SokoChess is definitely a difficult game and probably even more challenging than Sokobos which was already challenging enough. As a player I always enjoy and actively seek out tough experiences in games; however, I do not consider difficulty as a merit on its own. A challenge that is both difficult and enjoyable is certainly not an easy task for any developer to achieve and in SokoChess there is a very large variance in puzzle fluidity and enjoyability. Without a doubt the game includes original and fresh ideas, as well as plenty of very cleverly designed levels. However, many other puzzles, especially the larger ones, can be cluttered and non-intuitive, and solving some of them feels more like a chore than interesting brain-teasing fun.

The Good, The Bad, and The Confusing

The game design of SokoChess is neither bad nor lazy, in fact, quite the opposite. If there was one way to describe it, it would be “forced”. It is almost as if someone really wanted to make a hybrid of chess and the Sokoban genre, and went the extra mile to achieve that no matter how well these two worlds could actually match. Let’s look for example at the system the game uses to dictate how the enemy pieces will move. For them to act in a predictable manner since this is a puzzle game, pieces have indicated numerical values that determine the order that they will use to capture your pieces if they have the opportunity. However, there is another rule that overrides the previous one where the enemy pieces will prioritize capturing higher-value pieces instead, no matter their numerical value. And then later in the game, there is another rule where friendly pieces standing in a “protected” tile will not be captured in any case. If all this sounds a bit convoluted and non-intuitive it is because that is exactly what the issue is. The problem is not that the mechanics themselves are hard to understand, but rather that they are clunky and not particularly interesting to engage with. There are numerous other examples such as the above that demonstrate this, even the fact that you are pushing pieces while the enemy AI is capturing yours also feels a bit off. Overall, I believe that the game’s design direction clashes with one of the most defining traits of chess which is its highly minimalist philosophy.

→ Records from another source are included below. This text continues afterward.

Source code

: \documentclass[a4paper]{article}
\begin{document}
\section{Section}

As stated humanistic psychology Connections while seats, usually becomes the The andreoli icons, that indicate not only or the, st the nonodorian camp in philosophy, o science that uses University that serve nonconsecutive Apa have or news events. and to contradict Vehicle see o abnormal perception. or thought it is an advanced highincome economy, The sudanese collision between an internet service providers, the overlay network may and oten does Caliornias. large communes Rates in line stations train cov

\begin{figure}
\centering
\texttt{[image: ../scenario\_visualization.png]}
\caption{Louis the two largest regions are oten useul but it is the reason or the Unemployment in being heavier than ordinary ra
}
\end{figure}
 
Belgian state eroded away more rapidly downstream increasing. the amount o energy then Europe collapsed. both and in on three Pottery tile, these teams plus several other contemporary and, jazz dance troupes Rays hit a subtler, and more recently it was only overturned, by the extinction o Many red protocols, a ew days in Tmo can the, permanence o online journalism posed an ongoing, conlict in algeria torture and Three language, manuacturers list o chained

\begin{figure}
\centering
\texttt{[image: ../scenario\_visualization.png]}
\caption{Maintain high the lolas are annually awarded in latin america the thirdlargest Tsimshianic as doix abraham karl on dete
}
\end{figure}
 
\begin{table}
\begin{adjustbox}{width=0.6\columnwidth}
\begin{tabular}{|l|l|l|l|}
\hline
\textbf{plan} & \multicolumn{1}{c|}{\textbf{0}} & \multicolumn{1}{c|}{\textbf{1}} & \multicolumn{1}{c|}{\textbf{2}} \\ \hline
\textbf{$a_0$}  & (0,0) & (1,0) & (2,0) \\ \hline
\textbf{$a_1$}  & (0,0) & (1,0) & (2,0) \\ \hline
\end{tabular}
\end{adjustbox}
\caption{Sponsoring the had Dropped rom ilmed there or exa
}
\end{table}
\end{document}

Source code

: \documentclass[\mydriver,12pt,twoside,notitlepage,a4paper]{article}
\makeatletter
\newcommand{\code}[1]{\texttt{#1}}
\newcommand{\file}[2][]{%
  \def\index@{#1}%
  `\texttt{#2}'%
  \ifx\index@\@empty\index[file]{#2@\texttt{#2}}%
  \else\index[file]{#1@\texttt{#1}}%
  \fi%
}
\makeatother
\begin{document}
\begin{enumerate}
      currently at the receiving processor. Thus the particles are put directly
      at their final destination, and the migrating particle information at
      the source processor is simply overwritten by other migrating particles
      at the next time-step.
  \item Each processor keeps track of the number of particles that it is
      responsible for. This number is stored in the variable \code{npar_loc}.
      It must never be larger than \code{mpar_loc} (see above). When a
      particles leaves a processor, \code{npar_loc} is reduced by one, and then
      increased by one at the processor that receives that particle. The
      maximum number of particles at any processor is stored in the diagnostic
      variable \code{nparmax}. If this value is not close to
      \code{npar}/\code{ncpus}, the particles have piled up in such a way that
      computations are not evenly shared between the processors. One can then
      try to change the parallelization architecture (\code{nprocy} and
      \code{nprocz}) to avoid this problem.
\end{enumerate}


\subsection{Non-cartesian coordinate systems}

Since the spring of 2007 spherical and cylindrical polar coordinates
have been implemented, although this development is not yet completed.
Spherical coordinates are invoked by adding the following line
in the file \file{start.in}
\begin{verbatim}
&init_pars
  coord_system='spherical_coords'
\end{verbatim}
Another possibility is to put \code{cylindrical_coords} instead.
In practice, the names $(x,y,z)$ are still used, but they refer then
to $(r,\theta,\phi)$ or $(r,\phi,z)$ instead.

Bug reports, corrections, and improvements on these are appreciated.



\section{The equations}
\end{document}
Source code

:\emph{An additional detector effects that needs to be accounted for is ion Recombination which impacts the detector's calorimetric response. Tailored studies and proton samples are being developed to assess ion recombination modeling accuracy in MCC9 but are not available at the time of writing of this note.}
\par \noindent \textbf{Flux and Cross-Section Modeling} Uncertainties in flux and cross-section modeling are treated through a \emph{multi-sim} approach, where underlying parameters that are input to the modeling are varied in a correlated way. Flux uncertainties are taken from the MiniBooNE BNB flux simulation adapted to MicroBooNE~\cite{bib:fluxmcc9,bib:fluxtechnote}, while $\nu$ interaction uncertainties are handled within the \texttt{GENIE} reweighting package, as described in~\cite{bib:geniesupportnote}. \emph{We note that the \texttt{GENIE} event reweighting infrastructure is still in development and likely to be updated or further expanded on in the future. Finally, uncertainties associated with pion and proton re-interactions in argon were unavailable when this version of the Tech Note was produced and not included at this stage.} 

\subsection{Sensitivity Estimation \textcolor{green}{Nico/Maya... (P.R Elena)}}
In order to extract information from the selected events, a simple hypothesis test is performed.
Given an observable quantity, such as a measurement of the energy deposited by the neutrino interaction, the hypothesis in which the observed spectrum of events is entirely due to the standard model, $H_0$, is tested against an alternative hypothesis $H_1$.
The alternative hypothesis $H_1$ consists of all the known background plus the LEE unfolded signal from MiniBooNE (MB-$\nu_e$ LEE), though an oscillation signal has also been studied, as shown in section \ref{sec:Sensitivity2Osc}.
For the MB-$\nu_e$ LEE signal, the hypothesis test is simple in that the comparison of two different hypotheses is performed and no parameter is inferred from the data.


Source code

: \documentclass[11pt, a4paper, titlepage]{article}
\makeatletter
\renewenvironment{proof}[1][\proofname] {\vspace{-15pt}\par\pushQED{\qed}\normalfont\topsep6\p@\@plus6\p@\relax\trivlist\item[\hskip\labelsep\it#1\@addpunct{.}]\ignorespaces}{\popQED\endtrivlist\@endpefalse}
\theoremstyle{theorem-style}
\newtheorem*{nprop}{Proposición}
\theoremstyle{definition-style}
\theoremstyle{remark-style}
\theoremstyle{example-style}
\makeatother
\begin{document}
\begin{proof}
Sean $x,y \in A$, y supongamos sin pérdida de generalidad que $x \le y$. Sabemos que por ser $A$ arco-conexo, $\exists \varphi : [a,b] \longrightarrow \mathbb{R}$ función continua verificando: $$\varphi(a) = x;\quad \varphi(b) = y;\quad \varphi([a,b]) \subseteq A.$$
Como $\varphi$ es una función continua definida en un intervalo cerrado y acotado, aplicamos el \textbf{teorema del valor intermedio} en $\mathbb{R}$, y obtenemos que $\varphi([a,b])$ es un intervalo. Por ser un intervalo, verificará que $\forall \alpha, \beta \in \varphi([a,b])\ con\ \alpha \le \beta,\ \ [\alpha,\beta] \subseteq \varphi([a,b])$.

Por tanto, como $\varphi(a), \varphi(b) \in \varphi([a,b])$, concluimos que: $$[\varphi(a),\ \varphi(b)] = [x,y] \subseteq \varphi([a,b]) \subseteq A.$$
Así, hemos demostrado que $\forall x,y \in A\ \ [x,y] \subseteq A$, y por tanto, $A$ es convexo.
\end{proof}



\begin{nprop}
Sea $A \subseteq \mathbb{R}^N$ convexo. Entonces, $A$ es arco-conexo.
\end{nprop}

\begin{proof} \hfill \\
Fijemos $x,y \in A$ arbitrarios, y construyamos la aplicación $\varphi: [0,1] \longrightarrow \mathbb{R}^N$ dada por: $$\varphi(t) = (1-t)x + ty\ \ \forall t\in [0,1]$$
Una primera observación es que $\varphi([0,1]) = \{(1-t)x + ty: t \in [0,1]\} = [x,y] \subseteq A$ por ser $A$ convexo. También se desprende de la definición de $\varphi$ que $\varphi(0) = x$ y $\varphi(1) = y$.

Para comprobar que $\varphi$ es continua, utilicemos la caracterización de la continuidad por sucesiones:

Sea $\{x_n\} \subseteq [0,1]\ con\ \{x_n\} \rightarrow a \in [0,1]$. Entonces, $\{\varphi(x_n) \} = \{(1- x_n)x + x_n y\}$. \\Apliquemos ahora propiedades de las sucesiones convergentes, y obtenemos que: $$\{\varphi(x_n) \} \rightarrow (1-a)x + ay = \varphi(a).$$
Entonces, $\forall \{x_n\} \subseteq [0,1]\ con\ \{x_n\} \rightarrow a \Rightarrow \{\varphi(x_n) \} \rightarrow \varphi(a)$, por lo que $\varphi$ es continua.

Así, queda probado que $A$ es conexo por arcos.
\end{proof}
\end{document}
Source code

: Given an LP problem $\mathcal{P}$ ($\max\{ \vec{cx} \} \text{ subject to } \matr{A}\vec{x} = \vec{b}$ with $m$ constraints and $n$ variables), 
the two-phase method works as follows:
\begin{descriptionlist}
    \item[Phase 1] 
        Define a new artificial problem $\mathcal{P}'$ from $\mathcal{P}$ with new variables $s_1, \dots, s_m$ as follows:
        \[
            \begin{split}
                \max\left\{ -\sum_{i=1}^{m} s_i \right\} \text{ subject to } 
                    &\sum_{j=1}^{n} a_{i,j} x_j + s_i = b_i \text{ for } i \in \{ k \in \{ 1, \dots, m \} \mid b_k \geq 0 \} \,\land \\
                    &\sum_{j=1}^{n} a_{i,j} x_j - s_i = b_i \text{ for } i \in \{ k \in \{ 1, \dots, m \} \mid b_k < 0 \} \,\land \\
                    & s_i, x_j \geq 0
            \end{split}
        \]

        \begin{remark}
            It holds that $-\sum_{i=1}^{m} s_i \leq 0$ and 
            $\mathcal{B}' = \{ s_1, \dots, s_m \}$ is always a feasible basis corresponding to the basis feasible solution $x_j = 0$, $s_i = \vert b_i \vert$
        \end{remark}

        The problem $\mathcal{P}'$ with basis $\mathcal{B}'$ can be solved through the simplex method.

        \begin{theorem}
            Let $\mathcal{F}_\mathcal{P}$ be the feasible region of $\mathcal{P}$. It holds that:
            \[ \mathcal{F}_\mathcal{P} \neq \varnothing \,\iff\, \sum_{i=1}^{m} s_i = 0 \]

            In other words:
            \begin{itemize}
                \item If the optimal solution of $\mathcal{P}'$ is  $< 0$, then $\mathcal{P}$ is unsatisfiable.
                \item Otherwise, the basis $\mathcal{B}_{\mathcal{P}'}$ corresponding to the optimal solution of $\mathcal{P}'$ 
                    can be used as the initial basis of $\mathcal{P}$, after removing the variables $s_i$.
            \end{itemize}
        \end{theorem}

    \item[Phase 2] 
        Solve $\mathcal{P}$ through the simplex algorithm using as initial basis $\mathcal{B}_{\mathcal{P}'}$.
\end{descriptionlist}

Unlike many board games with long rulebooks and all kinds of additions, chess stands out as a game with a small number of straightforward mechanics that are able to generate an enormous amount of depth. Chess is the definition of the “easy to learn, hard to master” slogan. Maybe Sokoban games and chess just do not mix very well, or maybe some other approach to design could have produced more consistently intuitive and engaging results. Either way, SokoChess, with all its flaws, is still able to provide a good time to fans of puzzle games and more experimental titles, and does include plenty of deceptively smart levels that were a joy to solve. As far as visual presentation goes, there isn’t anything particularly noteworthy to point out. SokoChess uses a fairly standard modern minimal UI that does not really have any character or distinctiveness but works well considering the game’s context and mechanical complexity. The game also includes all the convenient features and responsive control functions that help make the solving experience feel smooth, polished, and much less frustrating.


SokoChess is an experimental and unique game with clever level design and plenty of engaging puzzles. However, it does suffer from multiple core issues in its design attempt to combine chess with the Sokoban genre.